Leetcode-backtracking题目总结-蒲公英云

Leetcode-backtracking题目总结

桃扇骨 2023-07-09 07:26 100阅读 0赞

Leetcode-78. Subsets （全组合问题）

Given a set of distinct integers, nums, return all possible subsets (the power set).

Note: The solution set must not contain duplicate subsets.

Input: nums = [1,2,3] Output:[[3],[1],[2],[1,2,3],[1,3],[2,3],[1,2],[]]

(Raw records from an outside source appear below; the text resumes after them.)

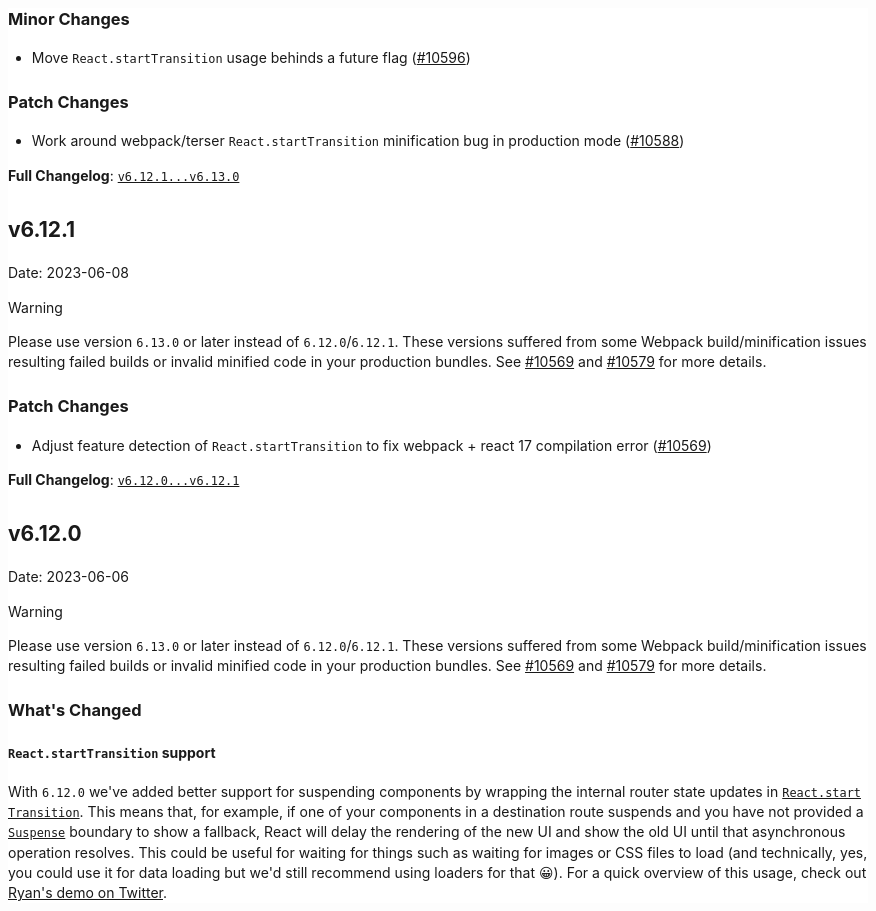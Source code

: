 ### Minor Changes

- Move `React.startTransition` usage behinds a future flag ([#10596](https://github.com/remix-run/react-router/pull/10596))

### Patch Changes

- Work around webpack/terser `React.startTransition` minification bug in production mode ([#10588](https://github.com/remix-run/react-router/pull/10588))

**Full Changelog**: [`v6.12.1...v6.13.0`](https://github.com/remix-run/react-router/compare/react-router@6.12.1...react-router@6.13.0)

## v6.12.1

Date: 2023-06-08

> [!WARNING]
> Please use version `6.13.0` or later instead of `6.12.0`/`6.12.1`. These versions suffered from some Webpack build/minification issues resulting failed builds or invalid minified code in your production bundles. See [#10569](https://github.com/remix-run/react-router/pull/10569) and [#10579](https://github.com/remix-run/react-router/issues/10579) for more details.

### Patch Changes

- Adjust feature detection of `React.startTransition` to fix webpack + react 17 compilation error ([#10569](https://github.com/remix-run/react-router/pull/10569))

**Full Changelog**: [`v6.12.0...v6.12.1`](https://github.com/remix-run/react-router/compare/react-router@6.12.0...react-router@6.12.1)

## v6.12.0

Date: 2023-06-06

> [!WARNING]
> Please use version `6.13.0` or later instead of `6.12.0`/`6.12.1`. These versions suffered from some Webpack build/minification issues resulting failed builds or invalid minified code in your production bundles. See [#10569](https://github.com/remix-run/react-router/pull/10569) and [#10579](https://github.com/remix-run/react-router/issues/10579) for more details.

### What's Changed

#### `React.startTransition` support

With `6.12.0` we've added better support for suspending components by wrapping the internal router state updates in [`React.startTransition`](https://react.dev/reference/react/startTransition). This means that, for example, if one of your components in a destination route suspends and you have not provided a [`Suspense`](https://react.dev/reference/react/Suspense) boundary to show a fallback, React will delay the rendering of the new UI and show the old UI until that asynchronous operation resolves. This could be useful for waiting for things such as waiting for images or CSS files to load (and technically, yes, you could use it for data loading but we'd still recommend using loaders for that 😀). For a quick overview of this usage, check out [Ryan's demo on Twitter](https://twitter.com/remix_run/status/1658976420767604736).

public List<List<Integer>> subsets(int[] nums) {
    List<List<Integer>> list = new ArrayList<>();
    Arrays.sort(nums);
    backtrack(list, new ArrayList<>(), nums, 0);
    return list;
}
private void backtrack(List<List<Integer>> list , List<Integer> tempList, int [] nums, int start){
    list.add(new ArrayList<>(tempList));
    for(int i = start; i < nums.length; i++){
        tempList.add(nums[i]);
        backtrack(list, tempList, nums, i + 1);
        tempList.remove(tempList.size() - 1);
    }
}

如果是全排列问题：

public List<List<Integer>> fullsubsets(int[] nums) {
    List<List<Integer>> list = new ArrayList<>();
    Arrays.sort(nums);
    backtrack(list, new ArrayList<>(), nums);
    return list;
}
private void backtrack(List<List<Integer>> list , List<Integer> tempList, int [] nums){
    if(tempList.size() == nums.length){
        list.add(new ArrayList<>(tempList));
        return;
    }    
    for(int i = 0; i < nums.length; i++){
        if(!tempList.contains(nums[i])){
            tempList.add(nums[i]);
            backtrack(list, tempList, nums);
            tempList.remove(tempList.size() - 1);
        }
    }
}

Leecode-79. Word Search

Given a 2D board and a word, find if the word exists in the grid.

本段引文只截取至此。